▶ Activity: Count the lines in the entries below that include the word "const". Give nothing but the number.

[Data extract — start]

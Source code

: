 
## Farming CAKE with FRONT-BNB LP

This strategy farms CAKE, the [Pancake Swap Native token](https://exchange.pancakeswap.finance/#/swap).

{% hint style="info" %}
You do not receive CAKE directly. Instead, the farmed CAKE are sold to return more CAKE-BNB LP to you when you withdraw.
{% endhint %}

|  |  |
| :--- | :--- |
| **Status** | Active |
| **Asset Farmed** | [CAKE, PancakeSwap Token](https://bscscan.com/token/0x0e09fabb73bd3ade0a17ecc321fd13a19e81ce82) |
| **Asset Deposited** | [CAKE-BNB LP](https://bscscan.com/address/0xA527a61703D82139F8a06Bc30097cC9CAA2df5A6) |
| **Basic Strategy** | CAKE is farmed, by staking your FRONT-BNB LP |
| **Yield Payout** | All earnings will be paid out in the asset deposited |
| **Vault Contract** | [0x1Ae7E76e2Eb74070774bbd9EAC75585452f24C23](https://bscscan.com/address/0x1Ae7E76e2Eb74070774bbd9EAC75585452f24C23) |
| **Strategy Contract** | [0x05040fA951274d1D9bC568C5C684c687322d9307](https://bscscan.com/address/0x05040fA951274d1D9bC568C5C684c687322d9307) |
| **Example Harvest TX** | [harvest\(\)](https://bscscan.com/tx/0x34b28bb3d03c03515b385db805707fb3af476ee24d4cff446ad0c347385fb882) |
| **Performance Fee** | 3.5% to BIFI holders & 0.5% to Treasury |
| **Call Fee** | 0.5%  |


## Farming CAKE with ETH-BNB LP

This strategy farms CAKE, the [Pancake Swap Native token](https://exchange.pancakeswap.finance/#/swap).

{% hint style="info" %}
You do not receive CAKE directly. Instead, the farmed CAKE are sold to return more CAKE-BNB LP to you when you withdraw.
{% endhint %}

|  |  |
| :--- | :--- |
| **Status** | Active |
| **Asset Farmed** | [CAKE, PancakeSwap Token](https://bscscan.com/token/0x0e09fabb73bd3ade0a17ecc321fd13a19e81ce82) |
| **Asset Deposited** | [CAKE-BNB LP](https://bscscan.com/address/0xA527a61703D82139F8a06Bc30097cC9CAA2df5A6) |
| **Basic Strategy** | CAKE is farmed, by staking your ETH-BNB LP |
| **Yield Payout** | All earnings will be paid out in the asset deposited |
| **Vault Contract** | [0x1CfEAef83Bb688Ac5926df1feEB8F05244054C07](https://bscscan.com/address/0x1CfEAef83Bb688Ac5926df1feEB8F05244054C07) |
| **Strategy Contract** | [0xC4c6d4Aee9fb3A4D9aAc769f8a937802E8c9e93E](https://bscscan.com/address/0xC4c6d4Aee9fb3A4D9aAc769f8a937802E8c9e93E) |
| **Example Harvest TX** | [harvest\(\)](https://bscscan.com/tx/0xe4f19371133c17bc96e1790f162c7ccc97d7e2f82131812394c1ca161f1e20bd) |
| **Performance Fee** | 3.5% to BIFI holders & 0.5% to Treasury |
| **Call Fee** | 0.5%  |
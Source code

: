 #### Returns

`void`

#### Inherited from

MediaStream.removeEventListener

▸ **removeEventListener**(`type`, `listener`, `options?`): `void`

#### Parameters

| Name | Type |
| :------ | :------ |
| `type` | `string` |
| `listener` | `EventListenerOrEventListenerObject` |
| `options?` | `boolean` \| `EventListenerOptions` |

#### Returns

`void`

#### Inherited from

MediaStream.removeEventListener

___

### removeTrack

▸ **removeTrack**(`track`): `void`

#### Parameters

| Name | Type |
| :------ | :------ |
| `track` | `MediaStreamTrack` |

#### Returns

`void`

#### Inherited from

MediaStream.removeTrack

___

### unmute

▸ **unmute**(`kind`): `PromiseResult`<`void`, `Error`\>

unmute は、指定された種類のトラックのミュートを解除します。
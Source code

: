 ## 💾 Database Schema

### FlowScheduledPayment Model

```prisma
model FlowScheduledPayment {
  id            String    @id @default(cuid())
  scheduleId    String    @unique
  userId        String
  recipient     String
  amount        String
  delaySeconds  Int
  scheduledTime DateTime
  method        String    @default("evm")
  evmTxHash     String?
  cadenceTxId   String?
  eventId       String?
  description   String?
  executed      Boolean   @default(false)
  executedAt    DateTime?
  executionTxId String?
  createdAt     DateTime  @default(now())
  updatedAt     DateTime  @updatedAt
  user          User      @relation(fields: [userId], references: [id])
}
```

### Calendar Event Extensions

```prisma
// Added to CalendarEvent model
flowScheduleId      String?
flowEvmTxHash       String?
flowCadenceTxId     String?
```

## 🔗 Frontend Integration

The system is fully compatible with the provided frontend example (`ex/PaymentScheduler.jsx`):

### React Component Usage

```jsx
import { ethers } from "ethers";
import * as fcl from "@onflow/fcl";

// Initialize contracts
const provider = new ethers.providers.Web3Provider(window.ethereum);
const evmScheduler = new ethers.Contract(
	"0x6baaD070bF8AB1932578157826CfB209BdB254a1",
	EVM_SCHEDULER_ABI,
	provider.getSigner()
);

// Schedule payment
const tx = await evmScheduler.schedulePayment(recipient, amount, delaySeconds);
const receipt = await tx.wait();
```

[Data extract — finish]

▶ Response area: 4